Exercise description: Go through the records and report each line holding the string "operations".

[Document images with source code]
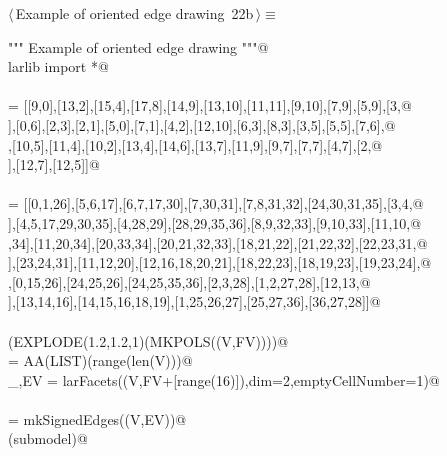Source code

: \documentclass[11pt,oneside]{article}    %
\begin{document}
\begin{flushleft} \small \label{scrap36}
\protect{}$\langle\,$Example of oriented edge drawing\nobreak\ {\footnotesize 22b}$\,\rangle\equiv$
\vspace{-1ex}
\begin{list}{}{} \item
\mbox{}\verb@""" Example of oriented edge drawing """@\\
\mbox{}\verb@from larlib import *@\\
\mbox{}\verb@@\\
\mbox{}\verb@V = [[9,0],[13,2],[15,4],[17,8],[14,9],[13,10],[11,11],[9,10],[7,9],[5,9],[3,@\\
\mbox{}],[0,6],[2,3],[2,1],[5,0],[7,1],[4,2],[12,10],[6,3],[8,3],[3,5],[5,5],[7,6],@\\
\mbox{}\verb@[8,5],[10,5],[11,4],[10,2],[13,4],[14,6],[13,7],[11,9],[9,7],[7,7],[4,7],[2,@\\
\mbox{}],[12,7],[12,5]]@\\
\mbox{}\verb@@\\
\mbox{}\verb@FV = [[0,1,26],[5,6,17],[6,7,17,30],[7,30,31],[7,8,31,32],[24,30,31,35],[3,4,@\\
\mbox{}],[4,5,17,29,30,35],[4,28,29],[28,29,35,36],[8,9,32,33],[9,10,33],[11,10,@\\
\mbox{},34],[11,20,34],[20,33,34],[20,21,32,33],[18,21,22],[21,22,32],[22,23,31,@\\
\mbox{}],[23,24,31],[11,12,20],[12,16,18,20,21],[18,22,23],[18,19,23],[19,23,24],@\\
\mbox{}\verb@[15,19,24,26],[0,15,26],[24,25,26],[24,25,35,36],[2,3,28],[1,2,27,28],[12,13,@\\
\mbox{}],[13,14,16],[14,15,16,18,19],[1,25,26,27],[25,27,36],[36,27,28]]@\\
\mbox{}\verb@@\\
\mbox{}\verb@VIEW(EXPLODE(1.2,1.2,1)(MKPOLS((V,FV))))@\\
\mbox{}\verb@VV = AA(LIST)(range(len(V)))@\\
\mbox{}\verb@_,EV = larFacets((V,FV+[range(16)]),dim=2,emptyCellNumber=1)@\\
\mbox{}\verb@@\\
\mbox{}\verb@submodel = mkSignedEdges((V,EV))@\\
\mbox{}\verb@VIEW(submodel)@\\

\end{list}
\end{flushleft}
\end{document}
---
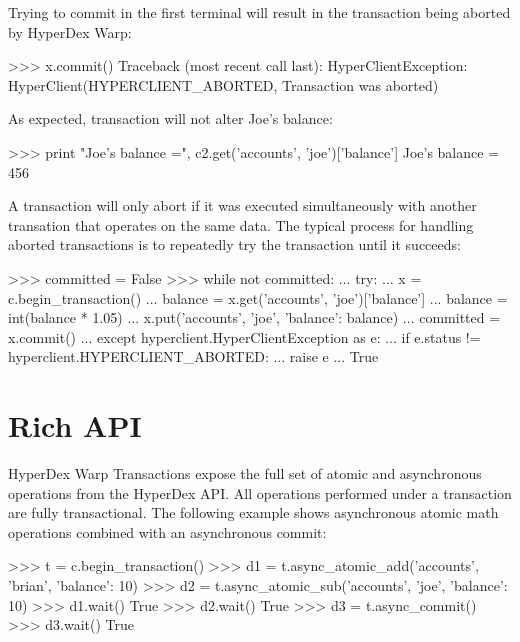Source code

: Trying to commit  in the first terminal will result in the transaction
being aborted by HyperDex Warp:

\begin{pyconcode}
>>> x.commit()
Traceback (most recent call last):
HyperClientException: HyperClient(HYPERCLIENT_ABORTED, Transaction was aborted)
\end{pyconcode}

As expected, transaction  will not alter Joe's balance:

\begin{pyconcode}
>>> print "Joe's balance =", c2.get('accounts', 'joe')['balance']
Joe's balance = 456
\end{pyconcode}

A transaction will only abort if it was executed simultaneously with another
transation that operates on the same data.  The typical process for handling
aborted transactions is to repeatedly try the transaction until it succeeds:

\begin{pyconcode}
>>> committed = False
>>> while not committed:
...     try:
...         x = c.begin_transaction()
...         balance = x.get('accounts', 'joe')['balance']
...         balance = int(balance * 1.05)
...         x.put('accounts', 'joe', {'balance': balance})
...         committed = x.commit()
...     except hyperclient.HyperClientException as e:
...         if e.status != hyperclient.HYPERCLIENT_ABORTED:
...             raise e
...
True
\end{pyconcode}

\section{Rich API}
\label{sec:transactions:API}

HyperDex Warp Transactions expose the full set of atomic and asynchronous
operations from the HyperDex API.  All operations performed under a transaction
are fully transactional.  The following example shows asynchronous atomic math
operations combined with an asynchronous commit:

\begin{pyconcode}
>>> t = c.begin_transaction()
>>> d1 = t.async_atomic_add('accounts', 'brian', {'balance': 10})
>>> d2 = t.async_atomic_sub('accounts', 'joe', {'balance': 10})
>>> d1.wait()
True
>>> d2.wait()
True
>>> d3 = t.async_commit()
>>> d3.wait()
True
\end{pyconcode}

Response to this task:
operations from the HyperDex API.  All operations performed under a transaction
operations combined with an asynchronous commit:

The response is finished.